-- DATA LISTING --
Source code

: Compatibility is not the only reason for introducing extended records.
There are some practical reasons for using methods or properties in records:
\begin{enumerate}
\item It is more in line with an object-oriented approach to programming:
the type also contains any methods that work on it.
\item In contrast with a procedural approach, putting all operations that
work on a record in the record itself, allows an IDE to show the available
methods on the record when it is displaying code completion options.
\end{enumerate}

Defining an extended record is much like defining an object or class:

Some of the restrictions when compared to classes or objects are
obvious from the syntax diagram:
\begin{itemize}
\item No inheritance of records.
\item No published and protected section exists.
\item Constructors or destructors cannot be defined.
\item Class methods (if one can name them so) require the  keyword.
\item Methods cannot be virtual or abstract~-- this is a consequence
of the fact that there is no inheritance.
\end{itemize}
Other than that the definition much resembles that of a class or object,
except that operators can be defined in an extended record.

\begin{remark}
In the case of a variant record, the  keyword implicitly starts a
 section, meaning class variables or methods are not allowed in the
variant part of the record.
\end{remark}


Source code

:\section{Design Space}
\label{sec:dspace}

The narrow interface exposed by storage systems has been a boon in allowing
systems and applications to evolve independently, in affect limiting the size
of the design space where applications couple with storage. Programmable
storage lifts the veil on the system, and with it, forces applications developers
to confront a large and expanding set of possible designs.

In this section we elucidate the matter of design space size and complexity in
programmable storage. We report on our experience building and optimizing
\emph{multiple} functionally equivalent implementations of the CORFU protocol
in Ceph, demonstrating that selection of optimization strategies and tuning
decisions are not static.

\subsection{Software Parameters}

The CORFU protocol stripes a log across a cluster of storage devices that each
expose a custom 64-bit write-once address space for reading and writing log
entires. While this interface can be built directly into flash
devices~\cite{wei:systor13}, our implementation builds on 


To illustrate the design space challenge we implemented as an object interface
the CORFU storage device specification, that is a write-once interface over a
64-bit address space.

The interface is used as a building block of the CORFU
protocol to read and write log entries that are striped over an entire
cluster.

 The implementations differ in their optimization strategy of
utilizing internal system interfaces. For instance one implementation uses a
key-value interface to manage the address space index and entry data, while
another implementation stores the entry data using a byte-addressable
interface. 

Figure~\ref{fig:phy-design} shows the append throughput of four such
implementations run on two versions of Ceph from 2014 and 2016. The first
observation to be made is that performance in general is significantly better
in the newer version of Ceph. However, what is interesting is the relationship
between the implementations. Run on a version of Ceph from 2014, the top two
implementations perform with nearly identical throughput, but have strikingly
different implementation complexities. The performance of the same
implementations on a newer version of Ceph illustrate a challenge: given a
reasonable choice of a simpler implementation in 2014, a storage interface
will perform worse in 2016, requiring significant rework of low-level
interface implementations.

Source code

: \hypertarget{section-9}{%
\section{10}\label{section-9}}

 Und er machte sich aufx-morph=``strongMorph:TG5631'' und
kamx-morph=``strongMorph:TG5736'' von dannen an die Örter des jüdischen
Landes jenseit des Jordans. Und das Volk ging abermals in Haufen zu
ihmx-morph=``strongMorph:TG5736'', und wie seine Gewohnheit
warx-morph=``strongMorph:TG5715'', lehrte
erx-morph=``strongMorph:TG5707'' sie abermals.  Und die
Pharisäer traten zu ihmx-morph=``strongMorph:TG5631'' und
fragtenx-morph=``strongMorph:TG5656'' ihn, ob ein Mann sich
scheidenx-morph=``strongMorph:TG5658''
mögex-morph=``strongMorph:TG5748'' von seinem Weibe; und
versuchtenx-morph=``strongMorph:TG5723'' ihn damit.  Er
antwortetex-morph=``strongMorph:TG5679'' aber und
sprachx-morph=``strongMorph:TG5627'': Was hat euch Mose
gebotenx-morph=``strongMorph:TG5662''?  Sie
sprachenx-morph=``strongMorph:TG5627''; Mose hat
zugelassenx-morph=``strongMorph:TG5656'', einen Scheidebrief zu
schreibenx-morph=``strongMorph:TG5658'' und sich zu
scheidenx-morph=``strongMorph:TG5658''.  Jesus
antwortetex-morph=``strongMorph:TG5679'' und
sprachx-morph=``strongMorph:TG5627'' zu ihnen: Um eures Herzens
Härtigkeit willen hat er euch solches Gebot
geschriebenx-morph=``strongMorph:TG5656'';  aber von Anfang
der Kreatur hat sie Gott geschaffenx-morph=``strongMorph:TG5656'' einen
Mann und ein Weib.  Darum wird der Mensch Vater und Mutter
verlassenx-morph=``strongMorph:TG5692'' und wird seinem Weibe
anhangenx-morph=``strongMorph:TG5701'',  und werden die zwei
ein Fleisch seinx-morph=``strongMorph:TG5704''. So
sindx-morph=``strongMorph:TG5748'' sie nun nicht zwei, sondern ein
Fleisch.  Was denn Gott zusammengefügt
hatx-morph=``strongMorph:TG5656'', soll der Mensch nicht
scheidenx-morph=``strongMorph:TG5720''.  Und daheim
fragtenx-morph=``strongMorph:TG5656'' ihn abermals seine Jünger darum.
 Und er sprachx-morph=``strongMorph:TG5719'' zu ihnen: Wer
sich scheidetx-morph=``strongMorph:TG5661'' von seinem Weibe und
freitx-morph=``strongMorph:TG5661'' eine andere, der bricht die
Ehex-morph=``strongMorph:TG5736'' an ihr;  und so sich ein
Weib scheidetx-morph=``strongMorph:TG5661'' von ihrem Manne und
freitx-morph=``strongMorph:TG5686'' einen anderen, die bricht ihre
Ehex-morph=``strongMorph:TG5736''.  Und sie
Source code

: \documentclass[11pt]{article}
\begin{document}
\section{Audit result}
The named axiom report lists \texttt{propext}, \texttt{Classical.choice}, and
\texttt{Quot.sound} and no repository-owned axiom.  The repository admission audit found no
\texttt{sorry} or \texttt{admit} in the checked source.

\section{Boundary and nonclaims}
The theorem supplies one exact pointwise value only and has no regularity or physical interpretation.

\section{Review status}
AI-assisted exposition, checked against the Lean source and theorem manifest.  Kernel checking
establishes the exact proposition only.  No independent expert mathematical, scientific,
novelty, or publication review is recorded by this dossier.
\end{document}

-- AIM OF THE EXERCISE --
Go through the lines above. Select every one that has the string "cluster".

-- ANSWER --
The CORFU protocol stripes a log across a cluster of storage devices that each
cluster.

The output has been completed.